Firstly, I am not a very trusting person in my nature. My patron saint is really St John the Evangelist but some people think it should be St Thomas the Doubter. Well, that is fair enough, because, like Thomas, I am usually skeptical, but am open to being convinced by reason and evidence. (Remember that Thomas eventually believed in the Resurrection when he had seen the risen Christ with his own eyes).
Secondly, I have spent many years in Internal Audit and also many years dealing with liability claims. I have come across many frauds, scams, and dishonest claims. Wherever there is an opportunity to make a dishonest penny, or several, there is always someone there to make the most of it: and if every claim I have seen for tripping on the pavement was true, you ought to see someone fall down nearly every time you go out!
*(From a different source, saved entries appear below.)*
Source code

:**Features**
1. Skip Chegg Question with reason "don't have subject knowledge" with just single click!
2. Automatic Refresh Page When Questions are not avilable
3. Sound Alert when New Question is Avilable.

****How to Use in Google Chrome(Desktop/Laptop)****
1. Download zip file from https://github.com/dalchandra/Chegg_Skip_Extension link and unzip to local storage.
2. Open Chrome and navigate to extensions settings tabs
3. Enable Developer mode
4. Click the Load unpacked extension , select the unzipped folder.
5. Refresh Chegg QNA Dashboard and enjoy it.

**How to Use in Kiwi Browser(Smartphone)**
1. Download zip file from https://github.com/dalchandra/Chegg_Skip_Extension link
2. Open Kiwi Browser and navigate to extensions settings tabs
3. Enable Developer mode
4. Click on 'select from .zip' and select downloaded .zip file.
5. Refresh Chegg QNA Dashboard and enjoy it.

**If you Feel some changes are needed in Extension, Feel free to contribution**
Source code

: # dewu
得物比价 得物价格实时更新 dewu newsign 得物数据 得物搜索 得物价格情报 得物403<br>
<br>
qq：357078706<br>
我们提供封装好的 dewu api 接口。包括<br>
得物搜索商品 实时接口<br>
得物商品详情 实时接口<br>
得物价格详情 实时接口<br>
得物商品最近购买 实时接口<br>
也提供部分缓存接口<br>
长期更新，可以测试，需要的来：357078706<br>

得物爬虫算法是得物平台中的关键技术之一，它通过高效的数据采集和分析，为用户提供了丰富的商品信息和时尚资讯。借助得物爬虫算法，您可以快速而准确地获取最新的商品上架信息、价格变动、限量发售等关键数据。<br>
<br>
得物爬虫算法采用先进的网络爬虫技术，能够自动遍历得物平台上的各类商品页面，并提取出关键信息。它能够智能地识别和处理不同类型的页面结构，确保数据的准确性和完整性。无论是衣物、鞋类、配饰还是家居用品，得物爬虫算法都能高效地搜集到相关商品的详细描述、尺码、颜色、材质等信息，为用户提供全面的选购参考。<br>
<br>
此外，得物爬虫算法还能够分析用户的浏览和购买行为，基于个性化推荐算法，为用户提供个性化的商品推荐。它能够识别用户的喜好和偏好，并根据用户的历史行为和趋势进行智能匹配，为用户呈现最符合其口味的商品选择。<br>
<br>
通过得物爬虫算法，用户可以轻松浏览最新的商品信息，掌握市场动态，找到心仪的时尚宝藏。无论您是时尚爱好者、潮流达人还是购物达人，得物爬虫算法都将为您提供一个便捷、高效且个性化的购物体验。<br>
However, I do not distrust statistics in particular. Dishonest people use anything they can: facts, words, pictures, quotes, the Bible, and of course statistics. There are also many people who use statistics lazily and mislead others without intending to be dishonest, because they do not think clearly about what they really mean, or they have misled themselves into jumping to conclusions which the facts do not really support.
Yet all these things can be used rightly and in a way that informs rather than misleads. The Victorian Prime Minister, Benjamin Disraeli is supposed to have said there were “Lies, damned lies and statistics”, but the writer Andrew Lang said of someone “he uses statistics as a drunken man uses a lamp-post: for support rather than illumination”, thus blaming the user rather than the “lamp-post”. Well, I want us all to gain illumination as we use statistics whether in Risk Management or in anything else. They can help us to:
establish facts
reduce guesswork
gain a sense of proportion
identify the most important issues
find what works and what does not.
If any group of people should be grateful for statistics being used correctly, that group is women!
I can remember a time when very few women drove cars, and very few drivers were women. You did not need to look at any statistics to notice that. In those days most men thought women were definitely inferior to men as drivers, whatever else they might be good at. Insurance companies accepted this as received wisdom, and charged women higher premiums than men. Nearly all comedians had a stock list of woman-driver jokes, generally about women being easily distracted by such trivia as sales adverts in shop windows, not knowing right from left, and thinking the car’s mirror was for checking their make-up. Some men thought that allowing women to drive was even more irresponsible than given them the vote. Ironically, one woman who did not drive was especially unpopular with most male motorists: the Minister of Transport in the mid-1960′s, Barbara Castle.
The cause of women’s equality was not helped by an unfortunate and highly publicised incident. There was a bus-conductress in Yorkshire, Bradford I think. (For the benefit of younger readers, I had better explain that a bus-conductor, or if female conductress, was someone who collected fares, issued tickets and maintained order on busses. Nowadays bus-drivers are expected to do all the foregoing duties as well as driving the vehicle. The change was made in the name of efficiency.) This woman was determined to become a bus-driver, and managed to get her employers to give her all the necessary training. There was then a lot of controversy as most of her male colleagues objected, putting management in a dilemma. After much debate, they let her drive. She then had three accidents in the first three days she was on the road. Whether this was due to her lack of ability, to the stress she was under with all the controversy, or just bad luck, I do not know. I do know that this single example was quoted frequently, as if conclusive proof that women should not be allowed to drive. You will observe that a single incident, or three, hardly counts as significant statistically.
Eventually women’s self-esteem was rescued, making the comedians seek other targets, by an unlikely band of champions: insurance underwriters! These unsung heroes actually knew how to collect, analyse and interpret statistics correctly. They discovered the fact that women generally had fewer accidents than men. This information led to lower premiums being charged to women-drivers, to the amazement of most men. I will not speculate as to the reasons for this difference, I merely state a fact.
Statistics have also helped the broader movement for women’s equality, by providing factual information as to the numbers of women employed in various organisations, and their levels of pay. This has provided almost conclusive proof of the existence of the “glass ceiling” in many occupations, as well as of the unequal pay for the same or similar work in certain industries. This information has not always led to the immediate rectification of the injustices, but it has at least forced Society to face the facts and stop being in denial. You may think I have just ignored the issue of multiple factors influencing human behaviour. I acknowledge that there may be causes other than discrimination to explain some of the apparent inequalities, such as women choosing to avoid certain occupations, or disabilities genuinely preventing some people doing certain jobs. However, the statistical evidence has forced employers to accept that there is a case to answer, and that it must be answered properly, not with unsubstantiated excuses.